Problem details -> Repeat the material exactly from its first line to the line that includes "Git + Github". Skip pictures.

The data ->
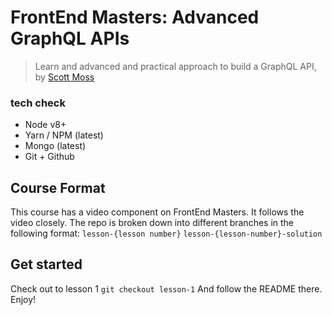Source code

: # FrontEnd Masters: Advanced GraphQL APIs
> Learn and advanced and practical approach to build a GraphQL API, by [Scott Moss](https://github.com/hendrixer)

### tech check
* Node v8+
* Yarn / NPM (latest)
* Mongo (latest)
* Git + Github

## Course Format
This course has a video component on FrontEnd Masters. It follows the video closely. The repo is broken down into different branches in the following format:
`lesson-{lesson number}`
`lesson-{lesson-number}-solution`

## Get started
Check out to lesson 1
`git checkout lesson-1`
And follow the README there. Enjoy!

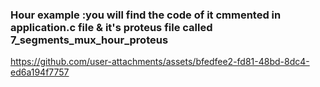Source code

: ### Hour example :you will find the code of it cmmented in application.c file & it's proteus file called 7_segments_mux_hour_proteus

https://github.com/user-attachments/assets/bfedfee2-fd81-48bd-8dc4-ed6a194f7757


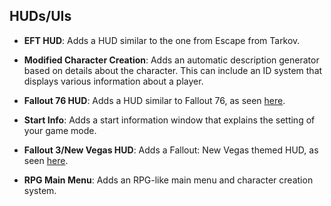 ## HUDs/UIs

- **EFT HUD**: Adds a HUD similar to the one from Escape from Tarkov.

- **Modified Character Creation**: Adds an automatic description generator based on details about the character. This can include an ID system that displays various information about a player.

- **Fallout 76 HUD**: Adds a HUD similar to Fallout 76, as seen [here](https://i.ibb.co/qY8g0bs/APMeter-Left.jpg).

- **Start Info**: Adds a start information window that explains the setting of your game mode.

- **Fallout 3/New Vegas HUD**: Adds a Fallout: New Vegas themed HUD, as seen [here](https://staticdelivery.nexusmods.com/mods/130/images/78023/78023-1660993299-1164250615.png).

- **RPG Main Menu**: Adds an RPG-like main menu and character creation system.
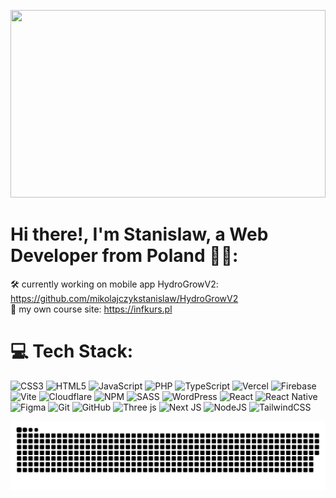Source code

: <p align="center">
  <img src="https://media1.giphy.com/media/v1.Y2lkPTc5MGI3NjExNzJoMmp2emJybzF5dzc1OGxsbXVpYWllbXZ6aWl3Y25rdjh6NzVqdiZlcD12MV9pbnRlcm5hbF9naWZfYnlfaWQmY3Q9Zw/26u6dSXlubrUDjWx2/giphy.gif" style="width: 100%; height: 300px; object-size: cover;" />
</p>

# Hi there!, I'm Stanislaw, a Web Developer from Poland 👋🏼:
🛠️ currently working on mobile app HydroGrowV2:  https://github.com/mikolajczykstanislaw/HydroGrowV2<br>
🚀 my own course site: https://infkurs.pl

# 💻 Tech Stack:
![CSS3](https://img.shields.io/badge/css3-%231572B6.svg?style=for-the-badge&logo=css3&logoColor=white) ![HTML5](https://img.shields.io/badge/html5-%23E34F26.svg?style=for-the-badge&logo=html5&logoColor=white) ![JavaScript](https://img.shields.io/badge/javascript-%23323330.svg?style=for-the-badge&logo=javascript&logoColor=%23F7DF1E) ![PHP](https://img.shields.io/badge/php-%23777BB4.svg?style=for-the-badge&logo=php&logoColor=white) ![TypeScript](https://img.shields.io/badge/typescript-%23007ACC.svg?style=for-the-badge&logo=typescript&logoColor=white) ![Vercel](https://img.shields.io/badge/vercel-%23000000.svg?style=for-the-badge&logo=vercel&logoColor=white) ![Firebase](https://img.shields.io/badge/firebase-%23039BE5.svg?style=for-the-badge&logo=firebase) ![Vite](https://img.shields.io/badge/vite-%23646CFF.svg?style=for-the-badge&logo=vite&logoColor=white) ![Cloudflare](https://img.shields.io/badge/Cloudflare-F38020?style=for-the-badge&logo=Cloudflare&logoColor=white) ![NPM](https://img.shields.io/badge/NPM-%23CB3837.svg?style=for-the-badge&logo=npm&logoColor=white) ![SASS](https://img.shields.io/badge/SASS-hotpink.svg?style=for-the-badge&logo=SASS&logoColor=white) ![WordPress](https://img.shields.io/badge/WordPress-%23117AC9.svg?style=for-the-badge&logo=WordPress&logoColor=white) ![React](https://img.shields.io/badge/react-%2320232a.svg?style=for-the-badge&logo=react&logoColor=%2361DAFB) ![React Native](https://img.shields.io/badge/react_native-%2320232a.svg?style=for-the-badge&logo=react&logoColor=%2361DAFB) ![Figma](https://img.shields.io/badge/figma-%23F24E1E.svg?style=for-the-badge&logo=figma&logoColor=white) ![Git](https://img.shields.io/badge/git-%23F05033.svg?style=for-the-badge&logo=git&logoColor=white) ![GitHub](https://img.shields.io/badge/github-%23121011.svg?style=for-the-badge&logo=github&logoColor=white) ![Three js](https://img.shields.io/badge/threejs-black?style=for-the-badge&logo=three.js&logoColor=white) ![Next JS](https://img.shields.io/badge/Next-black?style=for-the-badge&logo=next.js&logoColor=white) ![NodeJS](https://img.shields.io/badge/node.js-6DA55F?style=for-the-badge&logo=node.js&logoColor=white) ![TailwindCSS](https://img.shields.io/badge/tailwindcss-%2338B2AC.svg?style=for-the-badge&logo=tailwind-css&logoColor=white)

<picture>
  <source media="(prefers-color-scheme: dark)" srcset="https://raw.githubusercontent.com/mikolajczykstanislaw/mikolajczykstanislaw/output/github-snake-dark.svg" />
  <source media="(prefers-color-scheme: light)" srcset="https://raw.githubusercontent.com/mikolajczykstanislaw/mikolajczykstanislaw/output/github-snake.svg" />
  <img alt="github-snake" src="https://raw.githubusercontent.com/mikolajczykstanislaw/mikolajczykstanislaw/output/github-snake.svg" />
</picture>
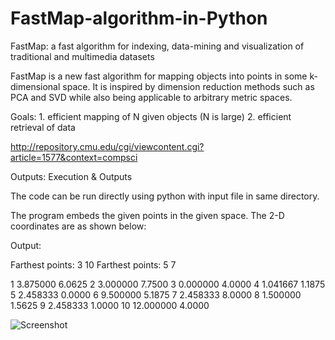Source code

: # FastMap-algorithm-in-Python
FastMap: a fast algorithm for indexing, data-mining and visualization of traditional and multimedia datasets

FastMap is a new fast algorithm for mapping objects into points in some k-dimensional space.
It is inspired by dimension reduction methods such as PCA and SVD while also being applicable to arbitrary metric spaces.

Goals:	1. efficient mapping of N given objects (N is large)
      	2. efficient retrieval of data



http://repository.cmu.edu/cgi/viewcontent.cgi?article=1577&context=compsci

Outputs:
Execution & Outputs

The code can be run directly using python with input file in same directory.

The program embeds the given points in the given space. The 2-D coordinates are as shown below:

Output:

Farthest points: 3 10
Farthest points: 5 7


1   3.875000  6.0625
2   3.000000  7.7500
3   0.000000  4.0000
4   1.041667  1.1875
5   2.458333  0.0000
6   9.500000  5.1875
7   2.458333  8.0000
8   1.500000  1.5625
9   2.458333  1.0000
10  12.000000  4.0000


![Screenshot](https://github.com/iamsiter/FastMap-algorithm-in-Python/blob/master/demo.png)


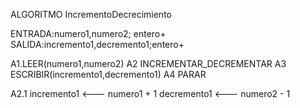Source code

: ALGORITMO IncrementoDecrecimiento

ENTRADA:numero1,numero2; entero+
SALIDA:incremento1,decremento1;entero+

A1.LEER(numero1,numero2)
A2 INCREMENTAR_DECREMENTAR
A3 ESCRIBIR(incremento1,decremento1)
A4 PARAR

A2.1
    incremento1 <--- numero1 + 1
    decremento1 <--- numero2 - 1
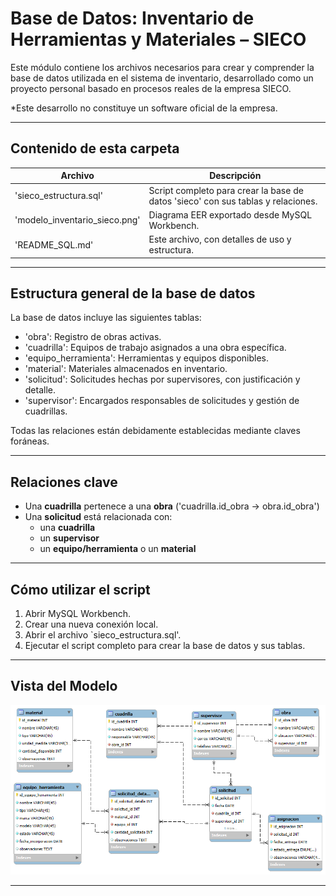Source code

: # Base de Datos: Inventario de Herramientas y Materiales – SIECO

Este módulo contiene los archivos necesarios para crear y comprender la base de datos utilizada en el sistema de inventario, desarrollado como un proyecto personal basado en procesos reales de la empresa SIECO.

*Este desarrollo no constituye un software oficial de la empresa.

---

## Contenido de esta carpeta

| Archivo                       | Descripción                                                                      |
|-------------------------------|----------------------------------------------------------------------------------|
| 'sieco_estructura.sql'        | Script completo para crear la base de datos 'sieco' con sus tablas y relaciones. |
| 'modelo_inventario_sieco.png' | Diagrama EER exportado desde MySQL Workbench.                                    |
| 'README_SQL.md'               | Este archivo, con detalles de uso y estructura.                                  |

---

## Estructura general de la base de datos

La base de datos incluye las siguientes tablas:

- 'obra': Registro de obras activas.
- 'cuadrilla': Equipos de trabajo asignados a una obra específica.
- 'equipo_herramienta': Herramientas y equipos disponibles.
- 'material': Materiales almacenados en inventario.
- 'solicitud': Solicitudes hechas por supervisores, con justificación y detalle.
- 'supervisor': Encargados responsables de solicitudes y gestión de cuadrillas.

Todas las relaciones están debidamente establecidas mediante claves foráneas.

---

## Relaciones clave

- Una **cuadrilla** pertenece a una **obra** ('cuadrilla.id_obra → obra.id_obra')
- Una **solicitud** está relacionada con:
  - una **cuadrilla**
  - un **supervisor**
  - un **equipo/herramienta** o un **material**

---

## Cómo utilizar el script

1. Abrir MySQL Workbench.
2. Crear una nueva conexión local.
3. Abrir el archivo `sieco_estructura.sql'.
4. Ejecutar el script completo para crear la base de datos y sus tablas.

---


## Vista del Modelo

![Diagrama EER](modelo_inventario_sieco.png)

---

Expected output ->
Source code

: # FrontEnd Masters: Advanced GraphQL APIs
> Learn and advanced and practical approach to build a GraphQL API, by [Scott Moss](https://github.com/hendrixer)

### tech check
* Node v8+
* Yarn / NPM (latest)
* Mongo (latest)
* Git + Github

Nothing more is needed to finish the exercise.